Task goal:
Copy out each line of the listing below where the string "more" appears.

Input:

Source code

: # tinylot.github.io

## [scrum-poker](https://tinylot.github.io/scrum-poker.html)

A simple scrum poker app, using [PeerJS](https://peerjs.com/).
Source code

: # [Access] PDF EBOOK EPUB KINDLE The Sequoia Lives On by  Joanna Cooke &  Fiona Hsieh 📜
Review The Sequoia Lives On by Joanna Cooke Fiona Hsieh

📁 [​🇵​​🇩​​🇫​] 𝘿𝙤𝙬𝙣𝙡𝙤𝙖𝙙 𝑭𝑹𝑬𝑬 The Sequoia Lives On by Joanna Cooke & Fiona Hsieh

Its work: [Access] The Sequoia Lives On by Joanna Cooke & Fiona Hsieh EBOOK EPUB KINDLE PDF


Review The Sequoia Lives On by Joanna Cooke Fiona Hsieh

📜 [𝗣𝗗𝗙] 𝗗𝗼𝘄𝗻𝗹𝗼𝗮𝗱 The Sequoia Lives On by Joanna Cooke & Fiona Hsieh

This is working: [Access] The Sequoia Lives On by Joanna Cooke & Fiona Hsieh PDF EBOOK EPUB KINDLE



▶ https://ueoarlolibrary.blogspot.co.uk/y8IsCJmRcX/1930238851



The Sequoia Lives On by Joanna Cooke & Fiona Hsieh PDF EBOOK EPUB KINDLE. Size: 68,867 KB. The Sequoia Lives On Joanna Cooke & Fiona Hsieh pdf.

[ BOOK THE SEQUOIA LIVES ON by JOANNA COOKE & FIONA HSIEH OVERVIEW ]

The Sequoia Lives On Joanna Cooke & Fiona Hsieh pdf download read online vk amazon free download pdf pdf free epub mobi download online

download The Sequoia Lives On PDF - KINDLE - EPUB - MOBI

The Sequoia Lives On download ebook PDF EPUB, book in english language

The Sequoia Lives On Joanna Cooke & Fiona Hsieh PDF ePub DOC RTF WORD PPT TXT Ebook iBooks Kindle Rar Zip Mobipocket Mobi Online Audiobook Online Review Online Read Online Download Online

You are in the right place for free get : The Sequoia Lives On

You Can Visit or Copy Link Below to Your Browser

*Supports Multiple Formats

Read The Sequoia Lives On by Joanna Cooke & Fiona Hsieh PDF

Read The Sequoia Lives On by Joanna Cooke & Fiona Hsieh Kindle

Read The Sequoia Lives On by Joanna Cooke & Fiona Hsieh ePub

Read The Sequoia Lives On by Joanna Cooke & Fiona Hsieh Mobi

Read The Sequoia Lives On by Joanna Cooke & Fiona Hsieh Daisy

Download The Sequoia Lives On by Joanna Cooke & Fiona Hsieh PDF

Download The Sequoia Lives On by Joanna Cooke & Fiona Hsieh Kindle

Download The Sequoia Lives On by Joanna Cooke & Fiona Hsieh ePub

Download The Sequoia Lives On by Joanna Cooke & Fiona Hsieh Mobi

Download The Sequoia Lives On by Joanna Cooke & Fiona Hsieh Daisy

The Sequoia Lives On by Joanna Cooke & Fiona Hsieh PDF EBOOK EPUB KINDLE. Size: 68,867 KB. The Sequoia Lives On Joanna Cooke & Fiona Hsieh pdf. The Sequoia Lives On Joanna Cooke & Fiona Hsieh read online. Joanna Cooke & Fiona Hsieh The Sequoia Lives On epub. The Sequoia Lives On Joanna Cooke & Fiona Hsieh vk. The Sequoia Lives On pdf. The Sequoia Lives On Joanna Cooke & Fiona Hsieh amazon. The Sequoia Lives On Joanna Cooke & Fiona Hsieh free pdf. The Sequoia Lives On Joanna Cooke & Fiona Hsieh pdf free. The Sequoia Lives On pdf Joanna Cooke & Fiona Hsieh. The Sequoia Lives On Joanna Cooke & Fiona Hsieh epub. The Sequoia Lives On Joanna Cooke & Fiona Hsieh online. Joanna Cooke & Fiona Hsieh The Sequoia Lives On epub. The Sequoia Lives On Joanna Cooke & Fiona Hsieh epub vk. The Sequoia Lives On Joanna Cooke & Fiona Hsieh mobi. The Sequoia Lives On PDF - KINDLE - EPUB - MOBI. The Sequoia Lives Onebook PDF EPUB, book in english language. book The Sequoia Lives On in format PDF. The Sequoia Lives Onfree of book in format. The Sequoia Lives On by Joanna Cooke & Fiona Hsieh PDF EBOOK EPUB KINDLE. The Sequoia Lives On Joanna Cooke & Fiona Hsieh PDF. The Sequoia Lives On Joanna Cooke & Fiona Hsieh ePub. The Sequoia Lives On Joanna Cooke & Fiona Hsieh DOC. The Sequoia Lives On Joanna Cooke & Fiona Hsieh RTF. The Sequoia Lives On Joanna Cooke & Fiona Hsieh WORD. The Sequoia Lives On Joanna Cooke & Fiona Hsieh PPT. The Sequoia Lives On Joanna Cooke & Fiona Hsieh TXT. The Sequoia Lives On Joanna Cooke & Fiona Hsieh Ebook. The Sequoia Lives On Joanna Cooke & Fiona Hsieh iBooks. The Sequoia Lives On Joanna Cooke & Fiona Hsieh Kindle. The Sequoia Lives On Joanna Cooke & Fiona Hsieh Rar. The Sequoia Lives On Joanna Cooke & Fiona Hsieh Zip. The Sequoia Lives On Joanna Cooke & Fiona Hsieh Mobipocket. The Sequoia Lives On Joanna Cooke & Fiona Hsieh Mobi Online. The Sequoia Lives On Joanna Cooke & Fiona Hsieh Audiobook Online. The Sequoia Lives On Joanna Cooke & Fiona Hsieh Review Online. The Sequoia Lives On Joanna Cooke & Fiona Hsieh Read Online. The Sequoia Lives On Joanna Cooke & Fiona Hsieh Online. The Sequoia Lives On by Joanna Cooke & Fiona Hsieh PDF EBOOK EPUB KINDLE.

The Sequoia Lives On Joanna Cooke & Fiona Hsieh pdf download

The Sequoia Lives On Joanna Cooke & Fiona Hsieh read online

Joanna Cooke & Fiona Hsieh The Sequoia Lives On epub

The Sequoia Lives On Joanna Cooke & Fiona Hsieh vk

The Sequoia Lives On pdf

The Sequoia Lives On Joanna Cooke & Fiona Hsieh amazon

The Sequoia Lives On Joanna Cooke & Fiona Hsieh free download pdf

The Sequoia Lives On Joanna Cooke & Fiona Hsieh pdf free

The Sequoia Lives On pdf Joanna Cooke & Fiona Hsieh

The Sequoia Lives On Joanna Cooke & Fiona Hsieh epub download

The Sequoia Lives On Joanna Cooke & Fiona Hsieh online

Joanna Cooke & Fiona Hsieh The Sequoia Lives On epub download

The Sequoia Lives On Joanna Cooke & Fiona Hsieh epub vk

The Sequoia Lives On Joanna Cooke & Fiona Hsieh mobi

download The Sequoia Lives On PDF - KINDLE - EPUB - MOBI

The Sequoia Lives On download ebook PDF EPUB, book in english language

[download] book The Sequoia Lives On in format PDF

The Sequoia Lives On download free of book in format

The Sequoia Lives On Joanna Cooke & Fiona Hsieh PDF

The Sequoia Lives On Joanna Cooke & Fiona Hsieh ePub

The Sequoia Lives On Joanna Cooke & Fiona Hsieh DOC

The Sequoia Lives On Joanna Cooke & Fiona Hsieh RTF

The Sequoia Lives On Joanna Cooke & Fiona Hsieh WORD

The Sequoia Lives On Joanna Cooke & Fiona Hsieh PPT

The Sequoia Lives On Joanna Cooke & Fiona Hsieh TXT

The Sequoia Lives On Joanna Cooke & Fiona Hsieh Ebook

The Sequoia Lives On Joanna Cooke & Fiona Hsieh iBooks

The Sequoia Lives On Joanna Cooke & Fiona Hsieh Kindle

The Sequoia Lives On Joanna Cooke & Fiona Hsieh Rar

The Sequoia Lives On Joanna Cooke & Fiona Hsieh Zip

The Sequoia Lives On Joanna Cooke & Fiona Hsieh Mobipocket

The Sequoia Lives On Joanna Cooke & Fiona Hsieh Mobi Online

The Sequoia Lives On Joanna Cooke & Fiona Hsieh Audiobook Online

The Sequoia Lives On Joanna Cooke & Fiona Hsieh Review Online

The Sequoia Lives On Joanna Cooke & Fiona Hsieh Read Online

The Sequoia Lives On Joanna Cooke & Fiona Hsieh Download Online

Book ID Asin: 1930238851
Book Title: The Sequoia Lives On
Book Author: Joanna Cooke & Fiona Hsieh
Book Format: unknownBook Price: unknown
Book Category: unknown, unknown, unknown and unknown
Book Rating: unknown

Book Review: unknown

---

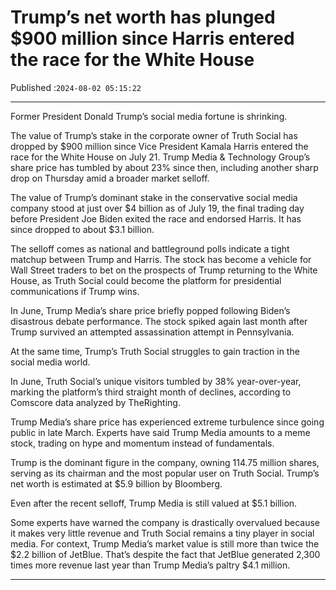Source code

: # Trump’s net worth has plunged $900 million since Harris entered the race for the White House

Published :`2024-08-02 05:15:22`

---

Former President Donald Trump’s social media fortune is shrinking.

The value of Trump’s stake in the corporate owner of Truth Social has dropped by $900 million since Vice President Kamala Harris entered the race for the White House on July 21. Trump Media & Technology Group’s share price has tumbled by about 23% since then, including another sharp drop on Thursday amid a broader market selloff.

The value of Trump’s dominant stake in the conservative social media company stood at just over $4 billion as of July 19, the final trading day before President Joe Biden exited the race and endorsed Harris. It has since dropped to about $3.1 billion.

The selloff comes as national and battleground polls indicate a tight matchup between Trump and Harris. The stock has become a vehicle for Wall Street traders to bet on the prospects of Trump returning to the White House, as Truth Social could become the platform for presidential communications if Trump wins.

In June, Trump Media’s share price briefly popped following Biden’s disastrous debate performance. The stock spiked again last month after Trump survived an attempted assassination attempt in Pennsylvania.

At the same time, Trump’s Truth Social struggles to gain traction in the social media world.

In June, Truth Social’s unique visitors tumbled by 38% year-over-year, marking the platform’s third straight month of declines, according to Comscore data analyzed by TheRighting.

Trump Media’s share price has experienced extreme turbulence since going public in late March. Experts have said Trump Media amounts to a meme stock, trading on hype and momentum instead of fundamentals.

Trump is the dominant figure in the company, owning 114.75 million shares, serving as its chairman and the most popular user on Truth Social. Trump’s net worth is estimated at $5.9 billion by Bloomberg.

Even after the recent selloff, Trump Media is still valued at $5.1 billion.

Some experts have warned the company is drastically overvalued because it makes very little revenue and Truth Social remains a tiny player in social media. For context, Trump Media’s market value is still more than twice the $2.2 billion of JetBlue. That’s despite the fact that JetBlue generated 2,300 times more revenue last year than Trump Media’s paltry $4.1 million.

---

* * *

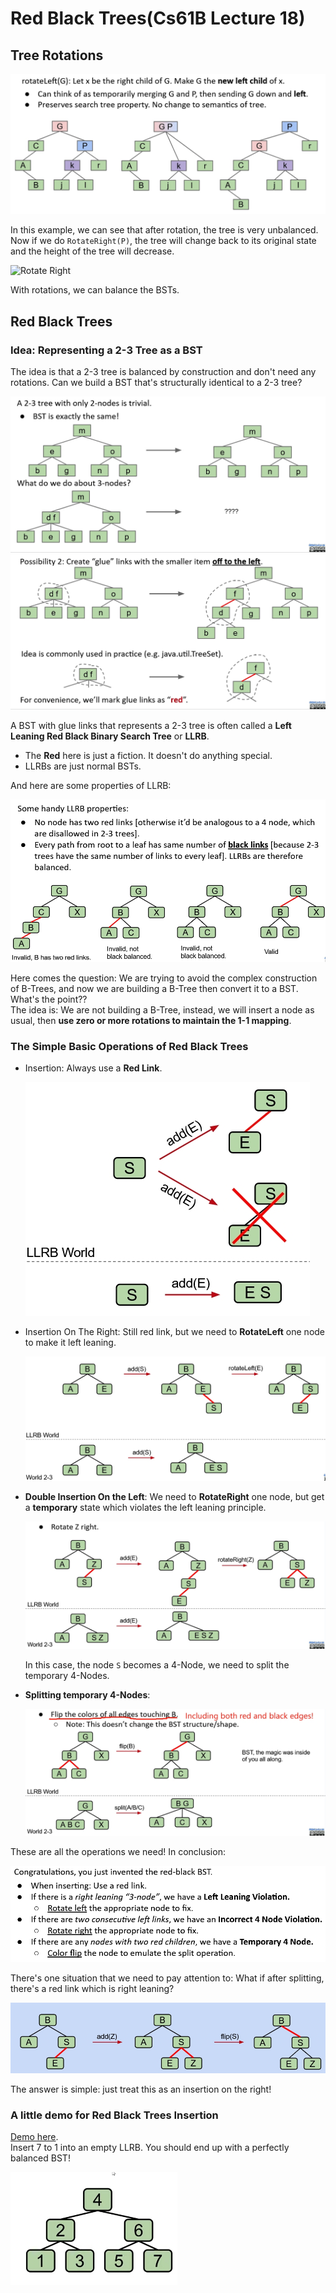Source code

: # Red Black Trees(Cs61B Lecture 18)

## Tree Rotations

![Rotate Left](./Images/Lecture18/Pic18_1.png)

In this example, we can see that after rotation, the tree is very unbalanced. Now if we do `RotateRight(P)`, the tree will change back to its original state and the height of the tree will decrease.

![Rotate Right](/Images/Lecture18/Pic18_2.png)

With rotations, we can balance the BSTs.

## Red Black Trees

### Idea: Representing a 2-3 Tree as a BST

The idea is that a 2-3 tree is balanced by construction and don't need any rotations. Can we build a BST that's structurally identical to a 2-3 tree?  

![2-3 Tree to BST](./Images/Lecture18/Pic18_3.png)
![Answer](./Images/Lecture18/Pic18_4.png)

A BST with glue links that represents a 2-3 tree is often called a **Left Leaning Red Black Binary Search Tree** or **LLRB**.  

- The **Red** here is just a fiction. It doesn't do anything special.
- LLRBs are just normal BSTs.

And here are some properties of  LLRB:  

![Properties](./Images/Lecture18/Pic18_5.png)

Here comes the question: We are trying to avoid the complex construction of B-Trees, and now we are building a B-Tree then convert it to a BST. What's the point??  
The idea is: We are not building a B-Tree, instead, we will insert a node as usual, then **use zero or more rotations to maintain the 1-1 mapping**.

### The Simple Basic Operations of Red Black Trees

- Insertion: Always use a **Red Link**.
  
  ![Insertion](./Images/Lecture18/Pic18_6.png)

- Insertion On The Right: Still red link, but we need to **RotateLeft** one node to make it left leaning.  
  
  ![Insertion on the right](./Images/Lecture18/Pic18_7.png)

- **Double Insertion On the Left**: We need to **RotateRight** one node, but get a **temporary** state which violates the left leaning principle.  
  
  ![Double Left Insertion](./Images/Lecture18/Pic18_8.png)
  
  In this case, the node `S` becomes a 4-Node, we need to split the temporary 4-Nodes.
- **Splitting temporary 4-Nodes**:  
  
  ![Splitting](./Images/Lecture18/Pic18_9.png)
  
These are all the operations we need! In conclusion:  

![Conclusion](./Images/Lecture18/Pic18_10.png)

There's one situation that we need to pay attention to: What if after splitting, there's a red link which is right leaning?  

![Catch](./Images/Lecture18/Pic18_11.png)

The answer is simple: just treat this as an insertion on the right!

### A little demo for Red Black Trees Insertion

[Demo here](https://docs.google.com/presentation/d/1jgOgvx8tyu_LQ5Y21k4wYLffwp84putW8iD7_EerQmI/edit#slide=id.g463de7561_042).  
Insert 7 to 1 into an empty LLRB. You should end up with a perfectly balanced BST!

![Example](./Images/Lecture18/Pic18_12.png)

Result:
Some experts have warned the company is drastically overvalued because it makes very little revenue and Truth Social remains a tiny player in social media. For context, Trump Media’s market value is still more than twice the $2.2 billion of JetBlue. That’s despite the fact that JetBlue generated 2,300 times more revenue last year than Trump Media’s paltry $4.1 million.
The idea is: We are not building a B-Tree, instead, we will insert a node as usual, then **use zero or more rotations to maintain the 1-1 mapping**.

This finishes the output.